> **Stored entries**
======

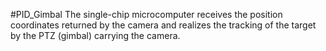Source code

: #PID_Gimbal
The single-chip microcomputer receives the position coordinates returned by the camera and realizes the tracking of the target by the PTZ (gimbal) carrying the camera.
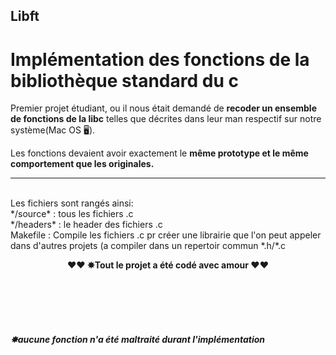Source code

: ## Libft
# Implémentation des fonctions de la bibliothèque standard du c

Premier projet étudiant, ou il nous était demandé de **recoder un ensemble de fonctions de la libc** telles que décrites dans leur man respectif sur notre système(Mac OS 🖥).


Les fonctions devaient avoir exactement le **même prototype et le même comportement que les originales.**

------
</br>
Les fichiers sont rangés ainsi:</br>
*/source* : tous les fichiers .c</br>
*/headers* : le header des fichiers .c</br>
Makefile : Compile les fichiers .c pr créer une librairie que l'on peut appeler dans d'autres projets (a compiler dans un repertoir commun *.h/*.c


<p align="center"><strong>❤️❤️ ✸Tout le projet a été codé avec amour </strong>❤️❤️</p>

</br></br></br></br>
#### *✸aucune fonction n'a été maltraité durant l'implémentation*
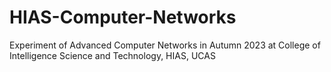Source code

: # HIAS-Computer-Networks
Experiment of Advanced Computer Networks in Autumn 2023 at College of Intelligence Science and Technology, HIAS, UCAS
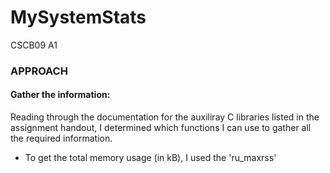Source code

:# MySystemStats
CSCB09 A1
### APPROACH
#### Gather the information:
Reading through the documentation for the auxiliray C libraries listed in the assignment handout, I determined which functions I can use to gather all the required information.
 - To get the total memory usage (in kB), I used the 'ru_maxrss'

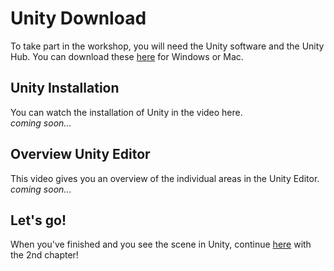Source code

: # Unity Download

To take part in the workshop, you will need the Unity software and the Unity Hub. You can download these [here](https://unity3d.com/de/get-unity/download) for Windows or Mac.


## Unity Installation
You can watch the installation of Unity in the video here.
<br />
<i>coming soon...</i>
<br />


## Overview Unity Editor
This video gives you an overview of the individual areas in the Unity Editor.
<br />
<i>coming soon...</i>
<br />


## Let's go!
When you've finished and you see the scene in Unity, continue [here](/docs/en/02-playermovement.md) with the 2nd chapter!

======

> **EXERCISE REQUIREMENTS**
Reproduce each entry precisely; the pictures stay out.

> **ANSWER BOX**
Source code

: #PID_Gimbal
The single-chip microcomputer receives the position coordinates returned by the camera and realizes the tracking of the target by the PTZ (gimbal) carrying the camera.
Source code

: ## Libft
# Implémentation des fonctions de la bibliothèque standard du c

Premier projet étudiant, ou il nous était demandé de **recoder un ensemble de fonctions de la libc** telles que décrites dans leur man respectif sur notre système(Mac OS 🖥).


Les fonctions devaient avoir exactement le **même prototype et le même comportement que les originales.**

------
</br>
Les fichiers sont rangés ainsi:</br>
*/source* : tous les fichiers .c</br>
*/headers* : le header des fichiers .c</br>
Makefile : Compile les fichiers .c pr créer une librairie que l'on peut appeler dans d'autres projets (a compiler dans un repertoir commun *.h/*.c


<p align="center"><strong>❤️❤️ ✸Tout le projet a été codé avec amour </strong>❤️❤️</p>

</br></br></br></br>
#### *✸aucune fonction n'a été maltraité durant l'implémentation*
Source code

: # HIAS-Computer-Networks
Experiment of Advanced Computer Networks in Autumn 2023 at College of Intelligence Science and Technology, HIAS, UCAS
Source code

:# MySystemStats
CSCB09 A1
### APPROACH
#### Gather the information:
Reading through the documentation for the auxiliray C libraries listed in the assignment handout, I determined which functions I can use to gather all the required information.
 - To get the total memory usage (in kB), I used the 'ru_maxrss'

Source code

: # Unity Download

To take part in the workshop, you will need the Unity software and the Unity Hub. You can download these [here](https://unity3d.com/de/get-unity/download) for Windows or Mac.


## Unity Installation
You can watch the installation of Unity in the video here.
<br />
<i>coming soon...</i>
<br />


## Overview Unity Editor
This video gives you an overview of the individual areas in the Unity Editor.
<br />
<i>coming soon...</i>
<br />


## Let's go!
When you've finished and you see the scene in Unity, continue [here](/docs/en/02-playermovement.md) with the 2nd chapter!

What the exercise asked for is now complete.